Bill Gates said in the early 1990s that “we need banking but we don’t need banks anymore”. He was wrong.
I hosted a banking seminar in the late 1990s where David Llewellyn, a Professor of Money, stood up and stated that “there will be more change in the next five years in banking than we’ve seen in the last fifty”. He was wrong.
In 2009, reflecting on the financial crisis, Paul Volker, the former head of the Federal Reserve, said “the ATM has been the only useful innovation in banking for the past twenty years”. He was wrong.
But at the time, they were all right in their own way.
What is going on here is that old nugget: we overestimate the speed of technological change and underestimate the impact (Amara’s Law, named after Roy Amara who coined this back in the 1970s).
I guess we have seen this pretty often in the investment and business world. The internet boom and bust being a good example. We overestimated how fast the internet would take over business, lost a load and then wished we had a stake in Amazon. It’s pretty true of many other areas too, but has never been true in banking. In banking, it’s boring. Nothing much changes …
… until now.
This hit home for me when I received the press release of First Direct’s thirtieth birthday the other day. The bank launched on 1st October 1989. Back then, it was an innovation from Midland Bank to create Britain’s first branchless bank using call centre technology. That was huge innovation back then and, even today, First Direct is voted consistently in the top for customer service for any UK business, because its business model is built for remote relationships.

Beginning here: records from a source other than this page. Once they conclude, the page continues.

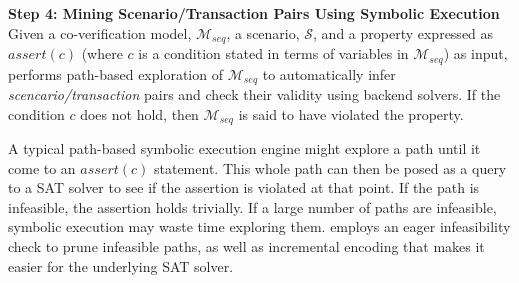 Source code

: \textbf{Step 4: Mining Scenario/Transaction Pairs Using Symbolic Execution}
Given a co-verification model, $\mathcal{M}_{seq}$, a scenario, 
$\mathcal{S}$, and a property expressed as $\mathit{assert}(c)$ 
(where $c$ is a condition stated in terms of variables in $\mathcal{M}_{seq}$)
as input, \verifox performs path-based exploration of $\mathcal{M}_{seq}$ 
to automatically infer {\em scencario/transaction} pairs and check their validity 
using backend solvers. If the condition $c$ does not hold, 
then $\mathcal{M}_{seq}$ is said to have violated the property. 

A typical path-based symbolic execution engine might explore 
a path until it come to an $\mathit{assert}(c)$ statement.
This whole path can then be posed as a query to a SAT solver to see if the 
assertion is violated at that point. If the path is infeasible, the assertion
holds trivially. If a large number of paths are infeasible, symbolic 
execution may waste time exploring them. \verifox employs 
an eager infeasibility check to prune infeasible paths, 
as well as incremental encoding that makes
it easier for the underlying SAT solver. 
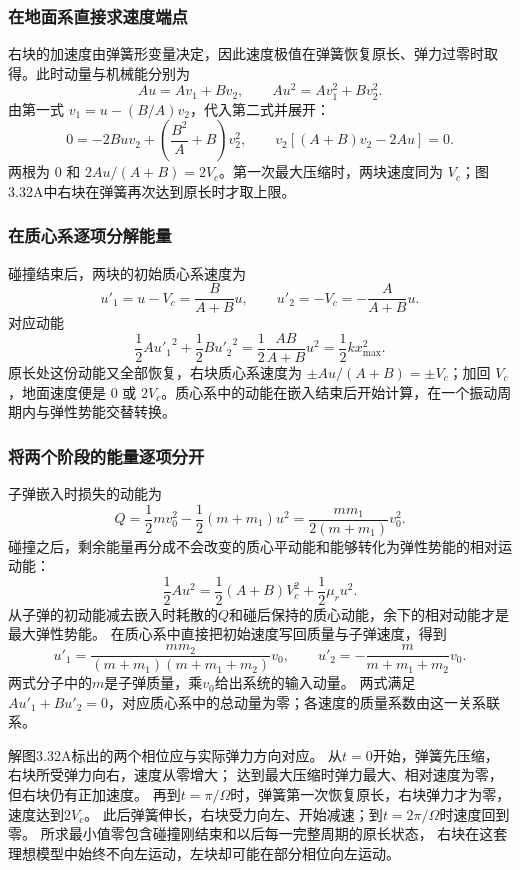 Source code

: \documentclass[UTF8,fontset=fandol,a4paper,11pt]{ctexart}
\begin{document}
\subsubsection*{在地面系直接求速度端点}
右块的加速度由弹簧形变量决定，因此速度极值在弹簧恢复原长、弹力过零时取得。此时动量与机械能分别为
\[
Au=Av_1+Bv_2,\qquad Au^2=Av_1^2+Bv_2^2.
\]
由第一式 $v_1=u-(B/A)v_2$，代入第二式并展开：
\[
0=-2Buv_2+\left(\frac{B^2}{A}+B\right)v_2^2,
\qquad v_2[(A+B)v_2-2Au]=0.
\]
两根为 $0$ 和 $2Au/(A+B)=2V_c$。第一次最大压缩时，两块速度同为 $V_c$；图3.32A中右块在弹簧再次达到原长时才取上限。

\subsubsection*{在质心系逐项分解能量}
碰撞结束后，两块的初始质心系速度为
\[
u'_1=u-V_c=\frac{B}{A+B}u,\qquad
u'_2=-V_c=-\frac{A}{A+B}u.
\]
对应动能
\[
\frac12A{u'_1}^2+\frac12B{u'_2}^2
=\frac12\frac{AB}{A+B}u^2
=\frac12kx_{\max}^2.
\]
原长处这份动能又全部恢复，右块质心系速度为 $\pm Au/(A+B)=\pm V_c$；加回 $V_c$，地面速度便是 $0$ 或 $2V_c$。质心系中的动能在嵌入结束后开始计算，在一个振动周期内与弹性势能交替转换。
\subsubsection*{将两个阶段的能量逐项分开}
子弹嵌入时损失的动能为
\[
Q=\frac12mv_0^2-\frac12(m+m_1)u^2
=\frac{mm_1}{2(m+m_1)}v_0^2.
\]
碰撞之后，剩余能量再分成不会改变的质心平动能和能够转化为弹性势能的相对运动能：
\[
\frac12Au^2=\frac12(A+B)V_c^2+\frac12\mu_r u^2.
\]
从子弹的初动能减去嵌入时耗散的$Q$和碰后保持的质心动能，余下的相对动能才是最大弹性势能。
在质心系中直接把初始速度写回质量与子弹速度，得到
\[
u'_1=\frac{mm_2}{(m+m_1)(m+m_1+m_2)}v_0,
\qquad u'_2=-\frac{m}{m+m_1+m_2}v_0.
\]
两式分子中的$m$是子弹质量，乘$v_0$给出系统的输入动量。
两式满足$Au'_1+Bu'_2=0$，对应质心系中的总动量为零；各速度的质量系数由这一关系联系。

解图3.32A标出的两个相位应与实际弹力方向对应。
从$t=0$开始，弹簧先压缩，右块所受弹力向右，速度从零增大；
达到最大压缩时弹力最大、相对速度为零，但右块仍有正加速度。
再到$t=\pi/\Omega$时，弹簧第一次恢复原长，右块弹力才为零，速度达到$2V_c$。
此后弹簧伸长，右块受力向左、开始减速；到$t=2\pi/\Omega$时速度回到零。
所求最小值零包含碰撞刚结束和以后每一完整周期的原长状态，
右块在这套理想模型中始终不向左运动，左块却可能在部分相位向左运动。



\end{document}
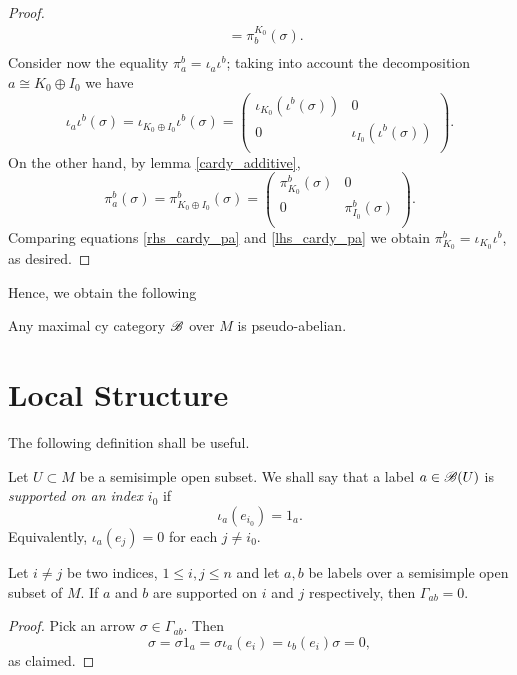 \begin{proof}
$$\begin{aligned}
														&= \pi_b^{K_0}(\sigma ). \\
\end{aligned}
$$
Consider now the equality $\pi^b_a=\iota_a\iota^b$; taking into account the decomposition $a\cong K_0\oplus I_0$ we have
\begin{equation}\label{rhs_cardy_pa}
\iota_a\iota^b(\sigma ) = \iota_{K_0\oplus I_0}\iota^b(\sigma ) = \left (\begin{smallmatrix} \iota_{K_0}\left (\iota^b(\sigma )\right ) & 0 \\ 0 & \iota_{I_0}\left (\iota^b(\sigma )\right ) \\ \end{smallmatrix} \right ).
\end{equation}
On the other hand, by lemma \ref{cardy_additive},
\begin{equation}\label{lhs_cardy_pa}
\pi^b_a(\sigma )= \pi^b_{K_0\oplus I_0} (\sigma )=\left (\begin{smallmatrix} \pi^b_{K_0}(\sigma ) & 0 \\ 0 & \pi^b_{I_0}(\sigma ) \\ \end{smallmatrix} \right ).
\end{equation}
Comparing equations \eqref{rhs_cardy_pa} and \eqref{lhs_cardy_pa} we obtain $\pi^b_{K_0}=\iota_{K_0}\iota^b$, as desired.
\end{proof}

Hence, we obtain the following

\begin{cor}
Any maximal {\sc cy} category $\mathscr{B}$ over $M$ is pseudo-abelian.
\end{cor}



\section{Local Structure}
\label{ss_local_structure}

The following definition shall be useful.

\begin{defi}
Let $U\subset M$ be a semisimple open subset. We shall say that a label $a\in \mathscr{B}(U)$ is \emph{supported on an index $i_0$} if
$$\iota_{a}(e_{i_0})=1_a.$$
Equivalently, $\iota_a(e_j)=0$ for each $j\neq i_0$. 
\end{defi}

\begin{lemma}\label{support_ij}
Let $i\neq j$ be two indices, $1\leqslant i,j\leqslant n$ and let $a,b$ be labels over a semisimple open subset of $M$. If $a$ and $b$ are supported on $i$ and $j$ respectively, then $\Gamma_{ab}=0$.
\end{lemma}
\begin{proof}
Pick an arrow $\sigma \in \Gamma_{ab}$. Then
$$\sigma =\sigma 1_a=\sigma \iota_a(e_i)=\iota_b(e_i)\sigma =0,$$
as claimed.
\end{proof}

However, thirty years ago … just thirty years ago … the press release described the world like so:
Thirty years ago, many people still had rotary phones, so a 24/7 telephone bank was revolutionary. If you wanted to interact with your bank you did it in a branch, with banks only opening between 9:30 and 3:30 and closing altogether at weekends. Back then branch managers still made the key decisions on who could have a loan or a mortgage, and there were long waits to get either. Cheques were how most people paid people and services, with more long queues in branches on Fridays. ATMs were a rarity, and mobile phones were in their infancy (and the size of a house brick!).
OMG how the world has changed. Dramatically. These were the things that Bill Gates and David Llewellyn were getting at: the internet has arrived. Business will move to digital and remote. You have to get with it. Transform or die!
The thing is they were way too early in their view of the world. The dotcom bust was just around the corner, the mobile phone was still a brick, and no one had any idea of broadband let alone 5G.
That is why, even a decade later, Paul Volker was right: there is nothing that was innovative in banking … well, apart from collateralised debt obligations and mortgage-backed securities.
A decade later, everything has changed. I believe it is due to two key technologies coming of age. The first is obvious: telecoms merged with technology to create the smartphone revolution led by Apple. Moving from a telephone to a computer in the pocket and purse has shifted humans from conversations to swipes in just ten years. That is a radical change.
The second is more subtle, but just as important. Cloud computing has come of age. Again, a nascent technology a decade ago, the fact that anyone can launch an app or an API in an app store – that wouldn’t be around if it wasn’t for the smartphone – and scale that app or API overnight to take billions of transactions – that wouldn’t be possible without cloud – is the radical change.
These are the two technologies that have allowed thousands of start-ups to … well, start-up. There would be no Uber, Airbnb, Stripe or Apple if it wasn’t for the smartphone, the app store, API plug-and-play code and cloud computing.
As a result of these technologies, we may finally have reached the point where the over-estimations of Bill Gates, David Llewellyn and crew are now a reality. However, in the quarter century in between, maybe the banks have adapted to keep up? What do you think?